Material provided:
━━━━━━━━━━━━━━━━━━━━━━━━━━━━━━

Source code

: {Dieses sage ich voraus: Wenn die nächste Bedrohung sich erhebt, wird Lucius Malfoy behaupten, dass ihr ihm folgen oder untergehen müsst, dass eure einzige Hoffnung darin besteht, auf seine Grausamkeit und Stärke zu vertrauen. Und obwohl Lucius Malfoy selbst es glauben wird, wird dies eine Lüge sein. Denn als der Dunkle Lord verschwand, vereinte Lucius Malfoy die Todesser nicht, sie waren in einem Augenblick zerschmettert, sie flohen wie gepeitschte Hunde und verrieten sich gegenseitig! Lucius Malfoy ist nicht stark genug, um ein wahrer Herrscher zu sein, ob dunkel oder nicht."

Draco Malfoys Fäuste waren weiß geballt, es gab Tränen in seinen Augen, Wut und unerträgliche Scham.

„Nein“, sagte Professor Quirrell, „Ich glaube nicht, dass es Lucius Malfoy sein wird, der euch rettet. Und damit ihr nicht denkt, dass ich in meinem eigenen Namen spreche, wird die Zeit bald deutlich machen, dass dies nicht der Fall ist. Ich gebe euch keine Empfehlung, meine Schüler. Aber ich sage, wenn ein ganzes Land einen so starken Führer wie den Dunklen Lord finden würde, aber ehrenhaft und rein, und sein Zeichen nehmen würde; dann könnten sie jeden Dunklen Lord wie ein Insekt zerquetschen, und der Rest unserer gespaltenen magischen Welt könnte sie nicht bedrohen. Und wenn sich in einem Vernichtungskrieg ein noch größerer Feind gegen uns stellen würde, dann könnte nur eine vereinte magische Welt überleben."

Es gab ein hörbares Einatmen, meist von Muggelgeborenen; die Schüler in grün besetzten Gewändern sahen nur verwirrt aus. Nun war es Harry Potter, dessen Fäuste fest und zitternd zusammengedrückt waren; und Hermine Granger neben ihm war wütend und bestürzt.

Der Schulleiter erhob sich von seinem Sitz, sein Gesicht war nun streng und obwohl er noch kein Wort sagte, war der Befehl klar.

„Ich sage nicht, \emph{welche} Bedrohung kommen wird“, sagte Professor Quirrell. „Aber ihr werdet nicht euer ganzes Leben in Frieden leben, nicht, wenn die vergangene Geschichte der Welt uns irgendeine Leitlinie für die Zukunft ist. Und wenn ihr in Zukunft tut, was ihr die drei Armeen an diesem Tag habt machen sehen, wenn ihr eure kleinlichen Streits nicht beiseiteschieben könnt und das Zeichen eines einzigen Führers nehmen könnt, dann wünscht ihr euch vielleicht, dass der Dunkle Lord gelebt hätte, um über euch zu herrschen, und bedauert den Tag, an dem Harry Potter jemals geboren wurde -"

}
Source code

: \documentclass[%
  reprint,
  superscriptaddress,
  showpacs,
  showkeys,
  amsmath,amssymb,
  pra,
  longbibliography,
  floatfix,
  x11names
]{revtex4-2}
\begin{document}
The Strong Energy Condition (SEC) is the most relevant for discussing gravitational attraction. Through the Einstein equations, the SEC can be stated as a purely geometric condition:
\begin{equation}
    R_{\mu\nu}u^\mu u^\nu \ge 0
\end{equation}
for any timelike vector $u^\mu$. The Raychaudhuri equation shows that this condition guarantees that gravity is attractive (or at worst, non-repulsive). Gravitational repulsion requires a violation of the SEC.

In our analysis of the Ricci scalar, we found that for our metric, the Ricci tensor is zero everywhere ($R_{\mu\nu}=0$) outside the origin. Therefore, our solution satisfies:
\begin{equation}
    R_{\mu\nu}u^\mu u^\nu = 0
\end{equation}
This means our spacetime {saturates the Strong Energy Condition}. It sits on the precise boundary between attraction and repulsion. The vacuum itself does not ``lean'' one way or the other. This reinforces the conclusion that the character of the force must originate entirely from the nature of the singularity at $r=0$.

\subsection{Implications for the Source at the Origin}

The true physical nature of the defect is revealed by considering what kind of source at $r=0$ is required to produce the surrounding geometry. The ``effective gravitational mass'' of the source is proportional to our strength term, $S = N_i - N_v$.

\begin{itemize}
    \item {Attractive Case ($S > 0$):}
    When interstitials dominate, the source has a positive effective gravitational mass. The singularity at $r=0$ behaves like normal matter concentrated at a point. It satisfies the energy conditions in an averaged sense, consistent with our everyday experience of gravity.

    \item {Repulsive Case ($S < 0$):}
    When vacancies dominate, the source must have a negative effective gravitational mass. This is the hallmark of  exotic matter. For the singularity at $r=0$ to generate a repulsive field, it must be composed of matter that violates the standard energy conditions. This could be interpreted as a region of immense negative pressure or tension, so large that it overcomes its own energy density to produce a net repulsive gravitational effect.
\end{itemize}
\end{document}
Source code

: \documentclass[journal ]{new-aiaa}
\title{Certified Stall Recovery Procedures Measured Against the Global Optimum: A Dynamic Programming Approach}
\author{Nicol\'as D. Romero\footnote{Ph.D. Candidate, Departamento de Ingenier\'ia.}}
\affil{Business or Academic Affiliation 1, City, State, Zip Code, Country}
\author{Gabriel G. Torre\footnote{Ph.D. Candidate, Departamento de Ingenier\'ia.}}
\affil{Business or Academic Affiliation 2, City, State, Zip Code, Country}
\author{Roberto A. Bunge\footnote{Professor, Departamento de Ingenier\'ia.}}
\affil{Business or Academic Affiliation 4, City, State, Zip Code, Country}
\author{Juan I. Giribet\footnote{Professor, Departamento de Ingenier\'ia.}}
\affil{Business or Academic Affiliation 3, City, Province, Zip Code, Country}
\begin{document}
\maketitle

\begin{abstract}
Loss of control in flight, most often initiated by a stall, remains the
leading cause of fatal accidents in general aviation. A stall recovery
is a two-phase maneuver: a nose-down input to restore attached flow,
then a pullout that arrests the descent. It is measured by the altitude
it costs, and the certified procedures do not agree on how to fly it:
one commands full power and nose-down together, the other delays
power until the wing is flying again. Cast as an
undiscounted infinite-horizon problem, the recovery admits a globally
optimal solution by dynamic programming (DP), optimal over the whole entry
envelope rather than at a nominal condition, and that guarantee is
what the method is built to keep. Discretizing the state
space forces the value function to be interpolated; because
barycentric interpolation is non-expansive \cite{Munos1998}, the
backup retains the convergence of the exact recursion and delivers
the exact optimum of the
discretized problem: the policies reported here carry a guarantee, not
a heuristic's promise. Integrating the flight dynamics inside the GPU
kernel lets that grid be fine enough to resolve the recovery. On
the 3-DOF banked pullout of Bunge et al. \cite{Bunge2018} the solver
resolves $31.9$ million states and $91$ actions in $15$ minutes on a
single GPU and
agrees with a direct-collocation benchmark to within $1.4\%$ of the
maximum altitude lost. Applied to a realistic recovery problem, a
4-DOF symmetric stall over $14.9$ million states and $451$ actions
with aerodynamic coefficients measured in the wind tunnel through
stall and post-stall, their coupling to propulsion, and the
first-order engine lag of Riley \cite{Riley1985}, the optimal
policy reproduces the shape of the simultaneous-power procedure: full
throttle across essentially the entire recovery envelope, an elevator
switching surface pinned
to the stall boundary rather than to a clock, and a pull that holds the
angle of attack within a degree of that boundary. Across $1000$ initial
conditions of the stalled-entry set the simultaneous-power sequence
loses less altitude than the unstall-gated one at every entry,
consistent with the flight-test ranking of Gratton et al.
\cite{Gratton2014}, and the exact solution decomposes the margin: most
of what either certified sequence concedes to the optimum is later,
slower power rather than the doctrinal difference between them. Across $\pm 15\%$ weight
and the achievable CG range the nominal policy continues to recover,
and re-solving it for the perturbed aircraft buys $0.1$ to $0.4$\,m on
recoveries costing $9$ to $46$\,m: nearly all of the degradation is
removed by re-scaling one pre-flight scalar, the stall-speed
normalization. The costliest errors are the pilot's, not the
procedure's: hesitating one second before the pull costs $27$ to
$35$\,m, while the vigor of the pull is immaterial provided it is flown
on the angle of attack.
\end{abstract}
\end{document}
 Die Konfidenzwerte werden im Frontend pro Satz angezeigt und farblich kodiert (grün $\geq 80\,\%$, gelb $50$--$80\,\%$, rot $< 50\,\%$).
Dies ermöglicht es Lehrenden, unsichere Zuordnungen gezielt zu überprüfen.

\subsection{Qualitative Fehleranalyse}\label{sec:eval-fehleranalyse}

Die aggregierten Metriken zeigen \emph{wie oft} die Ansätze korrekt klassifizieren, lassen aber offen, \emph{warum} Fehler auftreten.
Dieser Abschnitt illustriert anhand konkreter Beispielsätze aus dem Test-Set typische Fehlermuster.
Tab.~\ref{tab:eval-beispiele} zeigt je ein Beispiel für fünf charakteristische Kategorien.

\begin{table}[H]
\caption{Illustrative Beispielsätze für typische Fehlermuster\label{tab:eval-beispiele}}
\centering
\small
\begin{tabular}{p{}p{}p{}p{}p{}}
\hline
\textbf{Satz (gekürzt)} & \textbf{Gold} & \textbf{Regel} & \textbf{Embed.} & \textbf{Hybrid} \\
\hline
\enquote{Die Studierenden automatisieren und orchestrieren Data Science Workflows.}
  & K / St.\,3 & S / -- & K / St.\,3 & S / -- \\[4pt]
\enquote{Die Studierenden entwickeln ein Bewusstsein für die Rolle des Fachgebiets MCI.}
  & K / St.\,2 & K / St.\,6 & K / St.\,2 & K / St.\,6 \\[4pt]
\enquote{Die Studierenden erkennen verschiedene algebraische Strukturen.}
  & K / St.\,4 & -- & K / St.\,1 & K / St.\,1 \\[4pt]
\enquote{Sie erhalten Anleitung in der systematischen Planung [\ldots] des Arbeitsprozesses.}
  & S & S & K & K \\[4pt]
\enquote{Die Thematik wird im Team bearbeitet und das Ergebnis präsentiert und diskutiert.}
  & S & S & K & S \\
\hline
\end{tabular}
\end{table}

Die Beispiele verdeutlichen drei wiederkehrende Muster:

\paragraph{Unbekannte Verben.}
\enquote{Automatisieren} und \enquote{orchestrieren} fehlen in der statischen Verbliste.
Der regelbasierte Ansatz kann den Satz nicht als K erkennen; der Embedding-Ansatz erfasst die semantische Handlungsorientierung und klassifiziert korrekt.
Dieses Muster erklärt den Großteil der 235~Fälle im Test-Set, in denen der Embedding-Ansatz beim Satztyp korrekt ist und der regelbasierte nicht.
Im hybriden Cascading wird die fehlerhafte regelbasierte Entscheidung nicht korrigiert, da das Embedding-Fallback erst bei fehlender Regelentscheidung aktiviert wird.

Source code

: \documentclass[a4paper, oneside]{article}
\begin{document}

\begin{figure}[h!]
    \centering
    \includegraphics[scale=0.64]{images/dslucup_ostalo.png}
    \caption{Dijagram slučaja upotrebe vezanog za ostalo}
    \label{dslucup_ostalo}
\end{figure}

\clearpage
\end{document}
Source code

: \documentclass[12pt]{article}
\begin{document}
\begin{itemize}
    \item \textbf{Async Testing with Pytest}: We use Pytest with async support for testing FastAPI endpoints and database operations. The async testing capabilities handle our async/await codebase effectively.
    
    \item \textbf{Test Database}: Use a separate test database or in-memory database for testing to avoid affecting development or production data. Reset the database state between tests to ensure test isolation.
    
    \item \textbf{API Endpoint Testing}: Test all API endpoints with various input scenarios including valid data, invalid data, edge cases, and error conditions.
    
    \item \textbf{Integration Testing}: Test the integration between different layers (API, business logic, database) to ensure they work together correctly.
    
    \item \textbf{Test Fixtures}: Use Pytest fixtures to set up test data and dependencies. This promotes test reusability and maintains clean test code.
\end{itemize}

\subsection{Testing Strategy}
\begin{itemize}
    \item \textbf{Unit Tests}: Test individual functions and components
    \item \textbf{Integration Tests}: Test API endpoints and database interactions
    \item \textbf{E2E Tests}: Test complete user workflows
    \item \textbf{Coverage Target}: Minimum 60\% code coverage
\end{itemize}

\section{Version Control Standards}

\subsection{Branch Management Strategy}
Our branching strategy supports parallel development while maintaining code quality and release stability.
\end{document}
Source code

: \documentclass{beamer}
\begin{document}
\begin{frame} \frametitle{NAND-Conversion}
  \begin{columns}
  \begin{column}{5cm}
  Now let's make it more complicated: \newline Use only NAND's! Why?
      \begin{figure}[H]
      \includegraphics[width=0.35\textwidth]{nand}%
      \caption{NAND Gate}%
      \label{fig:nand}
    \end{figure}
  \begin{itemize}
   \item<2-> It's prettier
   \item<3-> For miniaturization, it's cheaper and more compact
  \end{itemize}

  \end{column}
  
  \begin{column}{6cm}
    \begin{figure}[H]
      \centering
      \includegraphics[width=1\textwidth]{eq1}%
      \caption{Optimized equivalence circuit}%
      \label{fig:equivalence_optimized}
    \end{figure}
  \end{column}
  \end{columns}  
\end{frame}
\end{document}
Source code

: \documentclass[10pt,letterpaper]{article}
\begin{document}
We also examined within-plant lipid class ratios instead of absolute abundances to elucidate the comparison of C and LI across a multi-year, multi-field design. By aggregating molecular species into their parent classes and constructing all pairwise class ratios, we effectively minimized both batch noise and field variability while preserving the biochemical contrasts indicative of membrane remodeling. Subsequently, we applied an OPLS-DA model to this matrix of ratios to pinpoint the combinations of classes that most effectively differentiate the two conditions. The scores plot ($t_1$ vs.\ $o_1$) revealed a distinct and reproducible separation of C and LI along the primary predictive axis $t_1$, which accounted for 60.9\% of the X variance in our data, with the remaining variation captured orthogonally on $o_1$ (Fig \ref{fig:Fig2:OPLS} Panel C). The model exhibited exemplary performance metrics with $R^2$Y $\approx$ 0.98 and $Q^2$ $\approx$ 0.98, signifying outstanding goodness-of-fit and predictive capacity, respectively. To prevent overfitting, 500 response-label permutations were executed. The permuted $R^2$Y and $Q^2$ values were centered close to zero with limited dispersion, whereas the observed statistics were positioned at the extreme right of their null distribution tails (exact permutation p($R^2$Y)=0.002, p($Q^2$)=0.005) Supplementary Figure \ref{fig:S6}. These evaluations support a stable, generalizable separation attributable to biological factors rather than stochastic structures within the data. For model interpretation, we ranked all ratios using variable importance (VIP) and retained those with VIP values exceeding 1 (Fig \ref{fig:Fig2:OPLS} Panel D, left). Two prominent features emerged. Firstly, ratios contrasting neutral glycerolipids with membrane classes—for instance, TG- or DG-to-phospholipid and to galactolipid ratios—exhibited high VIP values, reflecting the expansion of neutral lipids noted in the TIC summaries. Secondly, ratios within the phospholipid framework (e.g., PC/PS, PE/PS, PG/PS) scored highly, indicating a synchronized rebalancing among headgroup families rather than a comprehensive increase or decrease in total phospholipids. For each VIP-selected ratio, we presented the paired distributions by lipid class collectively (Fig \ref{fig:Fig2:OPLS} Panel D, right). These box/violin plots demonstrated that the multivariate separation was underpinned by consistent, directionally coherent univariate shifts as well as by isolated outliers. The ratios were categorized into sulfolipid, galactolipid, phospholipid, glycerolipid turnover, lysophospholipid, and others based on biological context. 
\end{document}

━━━━━━━━━━━━━━━━━━━━━━━━━━━━━━

Directions for this task: Filter the entries down to the lines containing "solution". Copy each of those lines.

Answer to this problem:
In our analysis of the Ricci scalar, we found that for our metric, the Ricci tensor is zero everywhere ($R_{\mu\nu}=0$) outside the origin. Therefore, our solution satisfies:
optimal solution by dynamic programming (DP), optimal over the whole entry
\cite{Gratton2014}, and the exact solution decomposes the margin: most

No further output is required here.